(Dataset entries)
☆ ☆ ☆ ☆
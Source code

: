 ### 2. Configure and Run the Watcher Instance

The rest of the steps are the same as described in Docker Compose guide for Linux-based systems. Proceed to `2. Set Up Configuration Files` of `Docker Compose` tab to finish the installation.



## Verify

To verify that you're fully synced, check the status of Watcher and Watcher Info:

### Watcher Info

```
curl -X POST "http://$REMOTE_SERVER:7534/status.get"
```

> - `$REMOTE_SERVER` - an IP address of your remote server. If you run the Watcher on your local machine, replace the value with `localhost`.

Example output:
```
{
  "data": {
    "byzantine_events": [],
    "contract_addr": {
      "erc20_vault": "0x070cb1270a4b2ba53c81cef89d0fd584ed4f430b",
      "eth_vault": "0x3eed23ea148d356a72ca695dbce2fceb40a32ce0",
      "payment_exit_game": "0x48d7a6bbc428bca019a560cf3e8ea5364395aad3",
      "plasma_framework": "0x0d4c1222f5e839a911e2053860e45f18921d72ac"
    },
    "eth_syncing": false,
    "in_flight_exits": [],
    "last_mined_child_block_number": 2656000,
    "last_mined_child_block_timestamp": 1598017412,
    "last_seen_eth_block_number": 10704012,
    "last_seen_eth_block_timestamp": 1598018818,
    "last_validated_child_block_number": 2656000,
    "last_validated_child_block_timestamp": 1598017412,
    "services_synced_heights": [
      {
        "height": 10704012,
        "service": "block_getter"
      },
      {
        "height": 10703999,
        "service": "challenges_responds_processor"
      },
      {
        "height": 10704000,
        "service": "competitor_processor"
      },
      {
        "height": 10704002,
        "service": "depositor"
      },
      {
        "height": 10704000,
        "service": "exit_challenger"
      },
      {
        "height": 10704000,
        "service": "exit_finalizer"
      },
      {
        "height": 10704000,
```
☆ ☆ ☆ ☆
■ TASK REQUIREMENTS: What lines in the entries above hold "Watcher"? Copy every one.

■ OUTPUT OF THE TASK:
: ### 2. Configure and Run the Watcher Instance
To verify that you're fully synced, check the status of Watcher and Watcher Info:
### Watcher Info
> - `$REMOTE_SERVER` - an IP address of your remote server. If you run the Watcher on your local machine, replace the value with `localhost`.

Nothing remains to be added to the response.